### WORK TO BE COMPLETED
A word-for-word copy of the lines from the one holding "velocities of the" through the final line of the records below is the only output asked for.

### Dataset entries
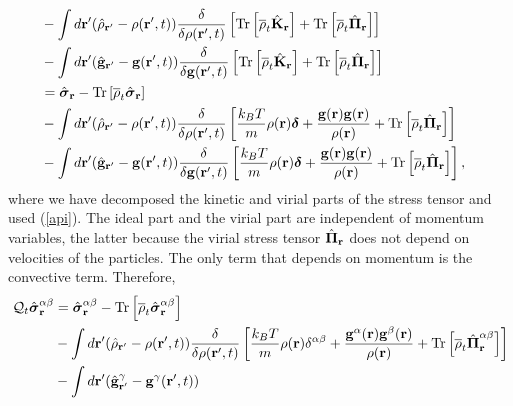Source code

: \documentclass[b5paper,openright,10pt]{book}
\begin{document}
\begin{appendices}
\begin{align}
\nonumber\\
&-\int d{\bf r}'(\hat{\rho}_{{\bf r}'}-\rho({\bf r}',t))
\frac{\delta}{\delta \rho({\bf r}',t)}
\left[{\rm Tr}\left[\overline{\rho}_{t} \hat{\bf K}_{{\bf r}}\right]+{\rm Tr}\left[\overline{\rho}_{t} \hat{\boldsymbol{\Pi}}_{{\bf r}}\right]\right]
\nonumber\\
&-\int d{\bf r}'(\hat{\bf g}_{{\bf r}'}-{\bf g}({\bf r}',t))
\frac{\delta}{\delta {\bf g}({\bf r}',t)}
\left[{\rm Tr}\left[\overline{\rho}_{t} \hat{\bf K}_{{\bf r}}\right]+{\rm Tr}\left[\overline{\rho}_{t} \hat{\boldsymbol{\Pi}}_{{\bf r}}\right]\right]
\nonumber\\
&=\hat{\boldsymbol{\sigma}}_{{\bf r}}- {\rm Tr}\left[\overline{\rho}_{t} \hat{\boldsymbol{\sigma}}_{{\bf r}}\right]
\nonumber\\
&-\int d{\bf r}'(\hat{\rho}_{{\bf r}'}-\rho({\bf r}',t))
\frac{\delta}{\delta \rho({\bf r}',t)}
\left[
 \frac{k_BT}{m}\rho({\bf r})\boldsymbol{\delta}
+\frac{{\bf g}({\bf r}){\bf g}({\bf r})}{\rho({\bf r})}
+{\rm Tr}\left[\overline{\rho}_{t} \hat{\boldsymbol{\Pi}}_{{\bf r}}\right]\right]
\nonumber\\
&-\int d{\bf r}'(\hat{\bf g}_{{\bf r}'}-{\bf g}({\bf r}',t))
\frac{\delta}{\delta {\bf g}({\bf r}',t)}
\left[
 \frac{k_BT}{m}\rho({\bf r})\boldsymbol{\delta}
+\frac{{\bf g}({\bf r}){\bf g}({\bf r})}{\rho({\bf r})}
+{\rm Tr}\left[\overline{\rho}_{t} \hat{\boldsymbol{\Pi}}_{{\bf r}}\right]\right],
\label{QS}
\end{align}
where we  have decomposed the kinetic  and virial parts of  the stress
tensor and used  (\ref{api}).  The ideal part and the  virial part are
independent  of  momentum variables,  the  latter  because the  virial
stress  tensor $  \hat{\boldsymbol{\Pi}}_{\bf r}$  does not  depend on
velocities of the particles. The only term that depends on momentum is
the convective term. Therefore,
\begin{align}
  {\cal Q}_t\hat{\boldsymbol{\sigma}}^{\alpha\beta}_{{\bf r}}&=
\hat{\boldsymbol{\sigma}}^{\alpha\beta}_{{\bf r}}-{\rm Tr}\left[\overline{\rho}_t\hat{\boldsymbol{\sigma}}^{\alpha\beta}_{{\bf r}}\right]
\nonumber\\
&-\int d{\bf r}'(\hat{\rho}_{{\bf r}'}-\rho({\bf r}',t))
\frac{\delta}{\delta \rho({\bf r}',t)}
\left[
 \frac{k_BT}{m}\rho({\bf r})\delta^{\alpha\beta}
+\frac{{\bf g}^\alpha({\bf r}){\bf g}^\beta({\bf r})}{\rho({\bf r})}
+{\rm Tr}\left[\overline{\rho}_{t} \hat{\boldsymbol{\Pi}}^{\alpha\beta}_{{\bf r}}\right]\right]
\nonumber\\
&-\int d{\bf r}'(\hat{\bf g}^\gamma_{{\bf r}'}-{\bf g}^\gamma({\bf r}',t))

\end{align}
\end{appendices}
\end{document}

### REPLY
velocities of the particles. The only term that depends on momentum is
the convective term. Therefore,
\begin{align}
  {\cal Q}_t\hat{\boldsymbol{\sigma}}^{\alpha\beta}_{{\bf r}}&=
\hat{\boldsymbol{\sigma}}^{\alpha\beta}_{{\bf r}}-{\rm Tr}\left[\overline{\rho}_t\hat{\boldsymbol{\sigma}}^{\alpha\beta}_{{\bf r}}\right]
\nonumber\\
&-\int d{\bf r}'(\hat{\rho}_{{\bf r}'}-\rho({\bf r}',t))
\frac{\delta}{\delta \rho({\bf r}',t)}
\left[
 \frac{k_BT}{m}\rho({\bf r})\delta^{\alpha\beta}
+\frac{{\bf g}^\alpha({\bf r}){\bf g}^\beta({\bf r})}{\rho({\bf r})}
+{\rm Tr}\left[\overline{\rho}_{t} \hat{\boldsymbol{\Pi}}^{\alpha\beta}_{{\bf r}}\right]\right]
\nonumber\\
&-\int d{\bf r}'(\hat{\bf g}^\gamma_{{\bf r}'}-{\bf g}^\gamma({\bf r}',t))

\end{align}
\end{appendices}
\end{document}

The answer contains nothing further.